Transcribe the records below exactly, from their first line through the line containing "### 25 avril 2025". Omit every line after it.
Start of Block
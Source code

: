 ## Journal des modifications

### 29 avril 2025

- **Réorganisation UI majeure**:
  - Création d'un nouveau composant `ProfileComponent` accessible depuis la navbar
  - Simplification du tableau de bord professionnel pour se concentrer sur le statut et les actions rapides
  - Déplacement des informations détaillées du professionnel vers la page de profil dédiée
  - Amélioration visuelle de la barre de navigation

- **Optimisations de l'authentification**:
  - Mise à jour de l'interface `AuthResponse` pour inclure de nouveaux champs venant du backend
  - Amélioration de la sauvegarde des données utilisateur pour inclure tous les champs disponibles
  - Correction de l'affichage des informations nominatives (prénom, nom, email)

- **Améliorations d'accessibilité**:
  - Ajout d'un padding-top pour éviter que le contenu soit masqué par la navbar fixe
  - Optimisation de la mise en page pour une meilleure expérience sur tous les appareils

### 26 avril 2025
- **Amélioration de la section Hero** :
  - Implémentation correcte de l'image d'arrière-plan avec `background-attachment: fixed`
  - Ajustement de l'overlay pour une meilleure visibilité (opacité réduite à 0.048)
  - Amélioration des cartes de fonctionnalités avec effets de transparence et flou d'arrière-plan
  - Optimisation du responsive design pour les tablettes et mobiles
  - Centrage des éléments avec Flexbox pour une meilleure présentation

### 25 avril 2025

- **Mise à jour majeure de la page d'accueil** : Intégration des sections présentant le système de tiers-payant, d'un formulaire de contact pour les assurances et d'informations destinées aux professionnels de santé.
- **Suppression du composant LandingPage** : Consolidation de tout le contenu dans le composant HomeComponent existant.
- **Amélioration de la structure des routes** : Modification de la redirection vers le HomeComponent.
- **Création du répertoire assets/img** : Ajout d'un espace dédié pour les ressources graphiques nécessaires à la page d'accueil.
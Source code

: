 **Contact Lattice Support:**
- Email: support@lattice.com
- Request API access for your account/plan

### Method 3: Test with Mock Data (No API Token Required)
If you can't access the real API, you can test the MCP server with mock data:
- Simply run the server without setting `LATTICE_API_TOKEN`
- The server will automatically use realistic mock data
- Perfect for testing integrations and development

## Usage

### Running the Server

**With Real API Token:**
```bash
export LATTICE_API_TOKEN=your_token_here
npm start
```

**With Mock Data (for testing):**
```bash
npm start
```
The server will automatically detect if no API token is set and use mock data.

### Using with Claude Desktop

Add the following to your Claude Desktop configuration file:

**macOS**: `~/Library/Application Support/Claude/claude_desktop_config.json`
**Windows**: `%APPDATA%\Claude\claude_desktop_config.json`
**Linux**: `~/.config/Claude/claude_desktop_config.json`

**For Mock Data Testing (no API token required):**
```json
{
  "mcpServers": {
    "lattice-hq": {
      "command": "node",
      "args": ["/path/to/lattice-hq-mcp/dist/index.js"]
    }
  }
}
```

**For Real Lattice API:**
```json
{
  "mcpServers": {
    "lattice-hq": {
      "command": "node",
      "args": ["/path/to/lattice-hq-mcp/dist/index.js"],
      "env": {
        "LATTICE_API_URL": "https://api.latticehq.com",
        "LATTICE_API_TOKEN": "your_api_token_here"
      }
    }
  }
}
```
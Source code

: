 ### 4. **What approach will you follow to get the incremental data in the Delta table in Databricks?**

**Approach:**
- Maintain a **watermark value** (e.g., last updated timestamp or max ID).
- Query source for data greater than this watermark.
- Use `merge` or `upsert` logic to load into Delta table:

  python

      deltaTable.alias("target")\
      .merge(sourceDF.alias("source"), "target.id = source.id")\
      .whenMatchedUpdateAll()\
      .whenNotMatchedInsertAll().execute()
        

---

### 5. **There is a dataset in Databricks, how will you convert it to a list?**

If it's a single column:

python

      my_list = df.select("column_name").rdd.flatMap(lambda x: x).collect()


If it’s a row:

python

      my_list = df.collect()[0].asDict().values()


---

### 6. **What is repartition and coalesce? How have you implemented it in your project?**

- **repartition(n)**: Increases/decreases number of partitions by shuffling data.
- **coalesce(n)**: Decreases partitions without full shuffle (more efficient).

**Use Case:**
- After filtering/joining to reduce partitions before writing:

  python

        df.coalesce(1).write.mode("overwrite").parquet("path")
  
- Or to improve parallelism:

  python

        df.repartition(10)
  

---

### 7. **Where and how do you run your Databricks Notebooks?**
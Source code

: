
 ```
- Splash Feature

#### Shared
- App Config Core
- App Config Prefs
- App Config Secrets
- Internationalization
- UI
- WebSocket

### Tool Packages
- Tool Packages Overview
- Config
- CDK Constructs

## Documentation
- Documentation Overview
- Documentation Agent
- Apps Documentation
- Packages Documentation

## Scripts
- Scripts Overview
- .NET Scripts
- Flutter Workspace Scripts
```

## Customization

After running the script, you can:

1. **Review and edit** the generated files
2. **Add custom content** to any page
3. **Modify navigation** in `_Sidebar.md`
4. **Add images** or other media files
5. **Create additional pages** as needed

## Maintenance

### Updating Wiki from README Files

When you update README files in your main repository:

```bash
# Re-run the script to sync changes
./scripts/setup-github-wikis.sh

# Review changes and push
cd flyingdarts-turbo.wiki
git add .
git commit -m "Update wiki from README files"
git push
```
End of Block
**Result:**
Source code

: ## Journal des modifications

### 29 avril 2025

- **Réorganisation UI majeure**:
  - Création d'un nouveau composant `ProfileComponent` accessible depuis la navbar
  - Simplification du tableau de bord professionnel pour se concentrer sur le statut et les actions rapides
  - Déplacement des informations détaillées du professionnel vers la page de profil dédiée
  - Amélioration visuelle de la barre de navigation

- **Optimisations de l'authentification**:
  - Mise à jour de l'interface `AuthResponse` pour inclure de nouveaux champs venant du backend
  - Amélioration de la sauvegarde des données utilisateur pour inclure tous les champs disponibles
  - Correction de l'affichage des informations nominatives (prénom, nom, email)

- **Améliorations d'accessibilité**:
  - Ajout d'un padding-top pour éviter que le contenu soit masqué par la navbar fixe
  - Optimisation de la mise en page pour une meilleure expérience sur tous les appareils

### 26 avril 2025
- **Amélioration de la section Hero** :
  - Implémentation correcte de l'image d'arrière-plan avec `background-attachment: fixed`
  - Ajustement de l'overlay pour une meilleure visibilité (opacité réduite à 0.048)
  - Amélioration des cartes de fonctionnalités avec effets de transparence et flou d'arrière-plan
  - Optimisation du responsive design pour les tablettes et mobiles
  - Centrage des éléments avec Flexbox pour une meilleure présentation

### 25 avril 2025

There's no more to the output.